Central and local regulators of state-owned assets in China are hoping to recreate this success with reform plans calling for the separation of management and ownership in state-owned assets. They will have state investment and operations companies (国有资本投资运营公司) or asset management companies (资本管理公司) take over direct ownership of state-controlled enterprises from unlisted state-owned group companies.
The reforms are a step in the right direction but we should not expect a Chinese “Temasek” to emerge anytime soon.
Since the late 1990s, China has adopted a strategy to reforming state owned enterprises similar in principle to Singapore. State-owned enterprises are repackaged into shareholding companies, and eventually publically listed on equity markets. Non-state investors can then take minority positions in state-owned firms. The belief is that with the introduction of minority shareholders and an improved corporate governance structure, state-owned enterprise will improve performance, thus delivering a higher return on state assets.
However, China’s own experiments with corporatization and listing have not been as successful. First, corporatization has proceeded at a painfully slow pace. Ten years after China established the State-owned Assets Supervision and Administration Commission (SASAC) to streamline the restructuring of state firms only 50 percent of state-owned firms have been corporatized. And the state retains control of 75.4 percent of the equity of all state-owned and state-controlled firms, leaving little room for minority investors.

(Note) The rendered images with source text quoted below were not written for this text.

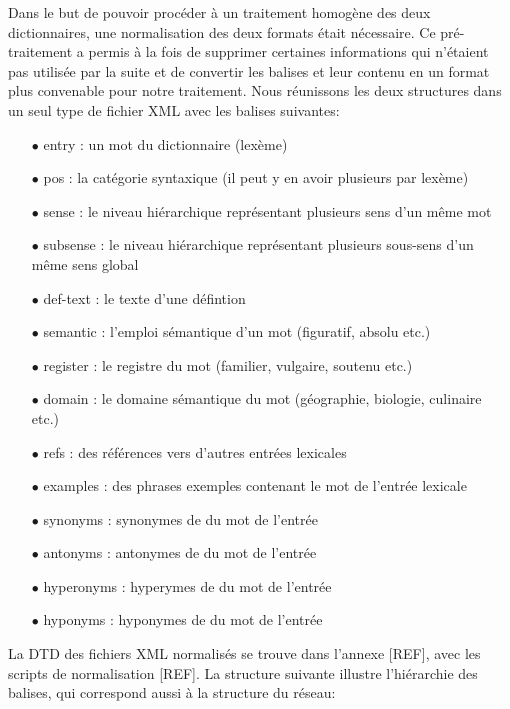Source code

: \documentclass{article}
\begin{document}
Dans le but de pouvoir procéder à un traitement homogène des deux dictionnaires, une normalisation des deux formats était nécessaire. Ce pré-traitement a permis à la fois de supprimer certaines informations qui n'étaient pas utilisée par la suite et de convertir les balises et leur contenu en un format plus convenable pour notre traitement. Nous réunissons les deux structures dans un seul type de fichier XML avec les balises suivantes:
\newline
    \begin{itemize}
        \item[$\bullet$] entry : un mot du dictionnaire (lexème)
        \item[$\bullet$] pos : la catégorie syntaxique (il peut y en avoir plusieurs par lexème)
        \item[$\bullet$] sense : le niveau hiérarchique représentant plusieurs sens d'un même mot
        \item[$\bullet$] subsense : le niveau hiérarchique représentant plusieurs sous-sens d'un même sens global
        \item[$\bullet$] def-text : le texte d'une défintion
        \item[$\bullet$] semantic : l'emploi sémantique d'un mot (figuratif, absolu etc.)
        \item[$\bullet$] register : le registre du mot (familier, vulgaire, soutenu etc.)
        \item[$\bullet$] domain : le domaine sémantique du mot (géographie, biologie, culinaire etc.)
        \item[$\bullet$] refs : des références vers d'autres entrées lexicales
        \item[$\bullet$] examples : des phrases exemples contenant le mot de l'entrée lexicale
        \item[$\bullet$] synonyms : synonymes de du mot de l'entrée
        \item[$\bullet$] antonyms : antonymes de du mot de l'entrée
        \item[$\bullet$] hyperonyms : hyperymes de du mot de l'entrée
        \item[$\bullet$] hyponyms : hyponymes de du mot de l'entrée
    \end{itemize}
\bigskip

La DTD des fichiers XML normalisés se trouve dans l'annexe [REF], avec les scripts de normalisation [REF].
La structure suivante illustre l'hiérarchie des balises, qui correspond aussi à la structure du réseau:
\end{document}
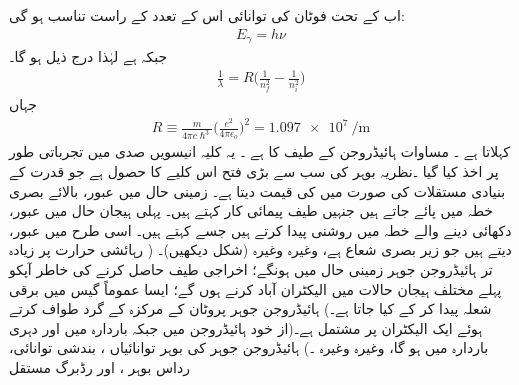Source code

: اب   کے تحت  فوٹان  کی توانائی اس کے تعدد کے راست تناسب ہو گی:
\begin{align}
E_{\gamma}=h\nu
\end{align}
جبکہ        ہے لہٰذا درج ذیل ہو گا۔
\begin{align}\label{مساوات_تین_ابعادی_رڈبرگ_کلیہ}
\frac{1}{\lambda}=R\big(\frac{1}{n^{2}_{f}}-\frac{1}{n^{2}_{i}}\big)
\end{align}
جہاں 
\begin{align}
R\equiv \frac{m}{4\pi{c}\hslash^{3}}\big(\frac{e^{2}}{4\pi\epsilon_{o}}\big)^{2}=\SI{1.097e7}{\per\meter}
\end{align}
 کہلاتا ہے ۔ مساوات  ہائیڈروجن کے طیف کا    ہے ۔ یہ کلیہ انیسویں  صدی میں تجرباتی طور پر اخذ کیا گیا ۔نظریہ بوہر  کی سب سے بڑی فتح  اس کلیے کا حصول ہے جو قدرت کے بنیادی مستقلات  کی صورت میں   کی قیمت دیتا ہے۔ زمینی حال    میں عبور،   بالائے بصری خطہ میں پائے  جاتے  ہیں  جنہیں    طیف پیمائی کار   کہتے ہیں۔ پہلی  ہیجان  حال  
میں عبور،     دکھائی دینے والے خطہ میں  روشنی پیدا  کرتے  ہیں  جسے   کہتے ہیں۔  اسی طرح   
میں  عبور،   دیتے ہیں  جو  زیر  بصری شعاع ہے، وغیرہ وغیرہ  (شکل  دیکھیں)۔  (  رہائشی حرارت پر زیادہ تر  ہائیڈروجن  جوہر زمینی حال میں ہونگے؛ اخراجی طیف حاصل کرنے کی خاطر آپکو پہلے مختلف  ہیجان  حالات میں الیکٹران  آباد کرنے ہوں گے؛  ایسا عموماً گیس میں برقی شعلہ   پیدا کر کے کیا جاتا ہے۔)
ہائیڈروجن جوہر  پروٹان  کے مرکزہ کے گرد طواف کرتے ہوئے  ایک  الیکٹران  پر مشتمل  ہے۔(از  خود ہائیڈروجن  میں      جبکہ    باردارہ  میں   اور دہری باردارہ    میں    ہو گا،  وغیرہ وغیرہ ۔)   ہائیڈروجن  جوہر کی بوہر  توانائیاں  ،  بندشی  توانائی،   رداس بوہر  ،  اور رڈبرگ  مستقل  

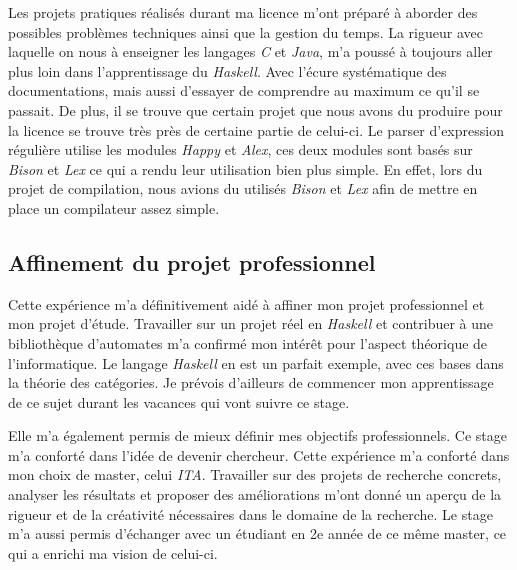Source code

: \vphantom{}

Les projets pratiques réalisés durant ma licence m'ont préparé à aborder des 
possibles problèmes techniques ainsi que la gestion du temps. La rigueur avec 
laquelle on nous à enseigner les langages \textit{C} et \textit{Java}, m’a 
poussé à toujours aller plus loin dans l'apprentissage du \textit{Haskell}. Avec 
l’écure systématique des documentations, mais aussi d'essayer de comprendre au 
maximum ce qu'il se passait. De plus, il se trouve que certain projet que nous 
avons du produire pour la licence se trouve très près de certaine partie de 
celui-ci. Le parser d'expression régulière utilise les modules \textit{Happy} et 
\textit{Alex}, ces deux modules sont basés sur \textit{Bison} et \textit{Lex} ce 
qui a rendu leur utilisation bien plus simple. En effet, lors du projet de 
compilation, nous avions du utilisés \textit{Bison} et \textit{Lex} afin de 
mettre en place un compilateur assez simple. 

\subsection{Affinement du projet professionnel}

Cette expérience m'a définitivement aidé à affiner mon projet professionnel et 
mon projet d'étude. Travailler sur un projet réel en \textit{Haskell} et 
contribuer à une bibliothèque d'automates m'a confirmé mon intérêt pour l'aspect 
théorique de l'informatique. Le langage \textit{Haskell} en est un parfait 
exemple, avec ces bases dans la théorie des catégories. Je prévois d'ailleurs de 
commencer mon apprentissage de ce sujet durant les vacances qui vont suivre ce 
stage.

\vphantom{}

Elle m'a également permis de mieux définir mes objectifs professionnels. Ce 
stage m'a conforté dans l'idée de devenir chercheur. Cette expérience m'a 
conforté dans mon choix de master, celui \textit{ITA}. Travailler sur des 
projets de recherche concrets, analyser les résultats et proposer des 
améliorations m'ont donné un aperçu de la rigueur et de la créativité 
nécessaires dans le domaine de la recherche. Le stage m'a aussi permis 
d'échanger avec un étudiant en 2e année de ce même master, ce qui a enrichi ma 
vision de celui-ci.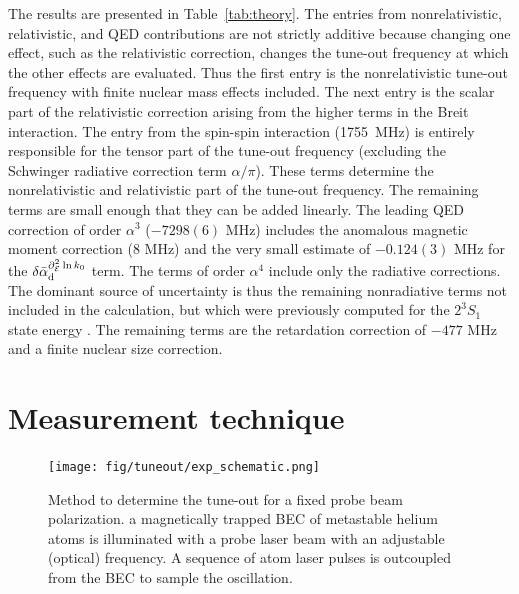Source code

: 	The results are presented in Table~\ref{tab:theory}. The entries from nonrelativistic, relativistic, and QED contributions are not strictly additive because changing one effect, such as the relativistic correction, changes the tune-out frequency at which the other effects are evaluated.  Thus the first entry is the nonrelativistic tune-out frequency with finite nuclear mass effects included.  The next entry is the scalar part of the relativistic correction arising from the higher terms in the Breit interaction.  The entry from the spin-spin interaction (1755~MHz) is entirely responsible for the tensor part of the tune-out frequency (excluding the Schwinger radiative correction term $\alpha/\pi$).  These terms determine the nonrelativistic and relativistic part of the tune-out frequency.  The remaining terms are small enough that they can be added linearly.  The leading QED correction of order $\alpha^3$ ($-7298(6)$ MHz) includes the anomalous magnetic moment correction (8 MHz) and the very small estimate of $-0.124(3)$ MHz for the $\delta\bar{\alpha}_{\rm d}^{\partial_{\cal E}^2\ln k_0}$ term.  The terms of order $\alpha^4$ include only the radiative corrections.  The dominant source of uncertainty is thus the remaining nonradiative terms not included in the calculation, but which were previously computed for the $2^3S_1$ state energy \cite{Pachucki06}.  The remaining terms are the retardation correction of $-477$ MHz and a finite nuclear size correction.



\section{Measurement technique}
	\label{sec:trap_freq_measure}


	\begin{figure}
	\begin{minipage}{0.5\textwidth}
	\vspace{0pt}
	\texttt{[image: fig/tuneout/exp\_schematic.png]}
	\end{minipage}
	\hfill
	\begin{minipage}{0.5\textwidth}
	\vspace{0pt}
	\caption{
	Method to determine the tune-out for a fixed probe beam polarization. a magnetically trapped BEC of metastable helium atoms is illuminated with a probe laser beam with an adjustable (optical) frequency. A sequence of atom laser pulses is outcoupled from the BEC to sample the oscillation. 
	}
	\label{fig:exp_schematic} 
	\end{minipage}
	\end{figure}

Second, even if the corporatization process were to speed up, corporatized state-owned enterprises (or “state-controlled firms”) have not performed significantly better than traditional state-owned enterprises. The return-on-assets of state-controlled firms and traditional state-owned enterprises have converged over the past 7 years. Today the gap is only about 1.6 percent compared with 5 percent in 2005. It is also unclear whether the relative outperformance of state-controlled firms over state-owned firms is due to corporate governance or the fact that these firms represent the best performing state assets (a sampling bias). This could explain why the average returns for state-controlled firms converge with traditional state-owned firms as more firms are corporatized.
One of the key differences between the China model and the Singapore model is the failure to manage state assets on a commercial basis. In theory SASAC is supposed to enhance the performance of state assets. However in practice it acts more as a supervisor for the corporate governance reforms of state-owned enterprise, leaving operational decisions and investment responsibilities at the central level to 115 unlisted state-owned groups.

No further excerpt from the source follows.